Real Estate National Exam Ch 15 Flashcards
D: Lien
Is a charge or claim against a person’s property made to enforce the payment of money.
Whenever someone borrows money, the lender generally requires some form of security.
Liens can be enforced against a property by a government agency for payment of property tax owed by the owner.
A lien also can be used to force the payment of an assessment or other special charge.
A lien represents an interest in ownership, but it does not constitute actual ownership of the property. It is an encumbrance on the owner’s title.
Liens differ from other encumbrances because they are financial or monetary in nature and attach to the property because of a debt.
If a lien is not paid in the allotted time, the lienholder may foreclose on the lien, potentially forcing the sale of the property as set out by state law.
Depending on how the lien was created, a lienholder may be required to initiate legal action to force the sale of the property or acquire title.

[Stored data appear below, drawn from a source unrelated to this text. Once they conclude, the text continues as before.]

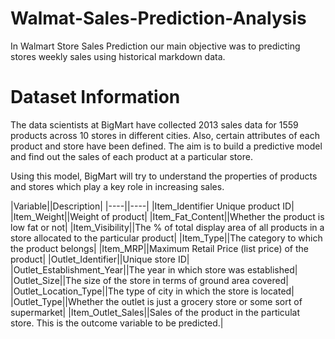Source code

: # Walmat-Sales-Prediction-Analysis
In Walmart Store Sales Prediction our main objective was to predicting stores weekly sales using historical markdown data.

# Dataset Information
The data scientists at BigMart have collected 2013 sales data for 1559 products across 10 stores in different cities. Also, certain attributes of each product and store have been defined. The aim is to build a predictive model and find out the sales of each product at a particular store.

Using this model, BigMart will try to understand the properties of products and stores which play a key role in increasing sales.

|Variable||Description|
|----||----|
|Item_Identifier	Unique product ID|
|Item_Weight||Weight of product|
|Item_Fat_Content||Whether the product is low fat or not|
|Item_Visibility||The % of total display area of all products in a store allocated to the particular product|
|Item_Type||The category to which the product belongs|
|Item_MRP||Maximum Retail Price (list price) of the product|
|Outlet_Identifier||Unique store ID|
|Outlet_Establishment_Year||The year in which store was established|
|Outlet_Size||The size of the store in terms of ground area covered|
|Outlet_Location_Type||The type of city in which the store is located|
|Outlet_Type||Whether the outlet is just a grocery store or some sort of supermarket|
|Item_Outlet_Sales||Sales of the product in the particulat store. This is the outcome variable to be predicted.|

In other cases, the sale of the property can take place without a court hearing.
The debt is paid out of the proceeds of the sale; any remaining amount goes to the debtor.
Once in place, a lien runs with the land and will bind all successive owners until the lien is paid or settled and the title is cleared by the filing of a release of lien by the lienholder.
The existence of a lien does not necessarily prevent a property owner from transferring title to someone else.
The lien might reduce the value of the real estate because few buyers will take on the risk of a property that has a lien on it.
Because the lien attaches to the property, not the property owner, a new owner might lose the property if the creditors take court action to enforce payment.
D: Encumbrance
Is any charge or claim that attaches to real property and lessens its value or impairs its use.
An encumbrance does not necessarily prevent the transfer or conveyance of the property, but because an encumbrance is attached to the property, it transfers along with it.
Other encumbrances may be physical in nature and may affect the owner’s use of the property, such as easements or encroachments.
D: Voluntary Lien
Is created intentionally by the property owner’s action, such as when someone takes out a mortgage loan.
D: Involuntary Lien
Is not a matter of choice; it is created by law and may be either statutory or equitable.
D: Statutory Lien
A lien imposed on the property by statute—a tax lien, for example—in contrast to an equitable lien, which arises out of common law.
D: Tax Lien
A charge against property, created by operation of law.
Tax liens and assessments take priority over all other liens.
D: Equitable Lien
Arises out of common law.
A court-ordered judgment that requires a debtor to pay the balance on a delinquent charge account, and which can be filed in the county where the debtor owns the property, would create an involuntary, equitable lien on the debtor’s real estate.
D: General Liens
The right of a creditor to have all of a debtor’s property—both real and personal—sold to satisfy a debt. Is a Ad Valorem tax.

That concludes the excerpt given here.